# Yamaha YPA-700 and YPA-1000



## Uni-Bear (Aug 12, 2013)

Hey guys, 

Trying to get peoples opinion on the Yamaha YPA-700 and YPA-1000 amps. Anyone ever run these or have information on them? I'm trying to build a HQ system for my car. Heard these sounded great if you were going the HQ route. So any information would be greatly appreciated.

Also what are some other great amps out there for sound quality? 

Thanks again for your time and input.


----------



## dealer (Jul 31, 2013)

Good Good, clean old school amps, but not overpowering or overwhelming. Depends on budget and what you can get them for.


----------



## Uni-Bear (Aug 12, 2013)

I got a YPA-700 for 70 and found a YPA-1000 for 40. Talking to the guy about the 1000 right now. I'm trying to go the old school route for the speakers. I'm willing to spend 200 or so on a HQ amp for the speakers.
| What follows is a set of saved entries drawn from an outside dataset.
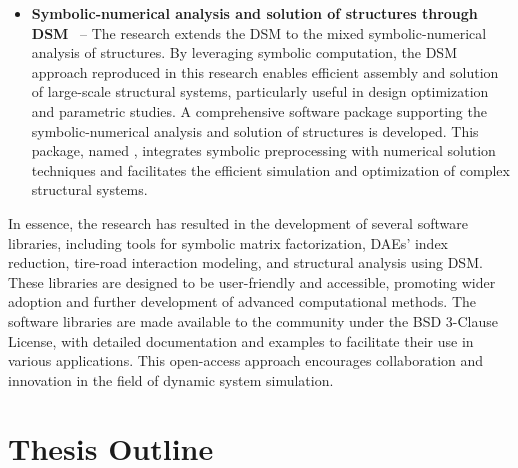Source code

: \begin{itemize}
  \item \textbf{Symbolic-numerical analysis and solution of structures through \ac{DSM}}~\cite{trussme, stocco2024trussme, larcher2024imece_symbolic} -- The research extends the \ac{DSM} to the mixed symbolic-numerical analysis of structures. By leveraging symbolic computation, the \ac{DSM} approach reproduced in this research enables efficient assembly and solution of large-scale structural systems, particularly useful in design optimization and parametric studies. A comprehensive software package supporting the symbolic-numerical analysis and solution of structures is developed. This package, named \TrussMe{}, integrates symbolic preprocessing with numerical solution techniques and facilitates the efficient simulation and optimization of complex structural systems.
\end{itemize}
%
In essence, the research has resulted in the development of several software libraries, including tools for symbolic matrix factorization, \acp{DAE}' index reduction, tire-road interaction modeling, and structural analysis using \ac{DSM}. These libraries are designed to be user-friendly and accessible, promoting wider adoption and further development of advanced computational methods. The software libraries are made available to the community under the \ac{BSD} 3-Clause License, with detailed documentation and examples to facilitate their use in various applications. This open-access approach encourages collaboration and innovation in the field of dynamic system simulation.


\section{Thesis Outline}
I want clear sound.


----------



## dealer (Jul 31, 2013)

Uni-Bear said:


> I got a YPA-700 for 70 and found a YPA-1000 for 40. Talking to the guy about the 1000 right now. I'm trying to go the old school route for the speakers. I'm willing to spend 200 or so on a HQ amp for the speakers. I want clear sound.



Cool, i got a set of infinity perfect 5's, NIB, fs 175.00.


----------



## mmmark (Sep 3, 2013)

Did you end up getting the YPA-1000?


----------



## Uni-Bear (Aug 12, 2013)

No very sadly not. The deal fell through. I did get the 750 though. Still looking for the 1000.

Sent from my SGH-T989 using Tapatalk 4


----------



## monroe2222 (Sep 19, 2020)

I know this is a really old post but i have a new in the box YPA-1000 if by chance you are still interested.


----------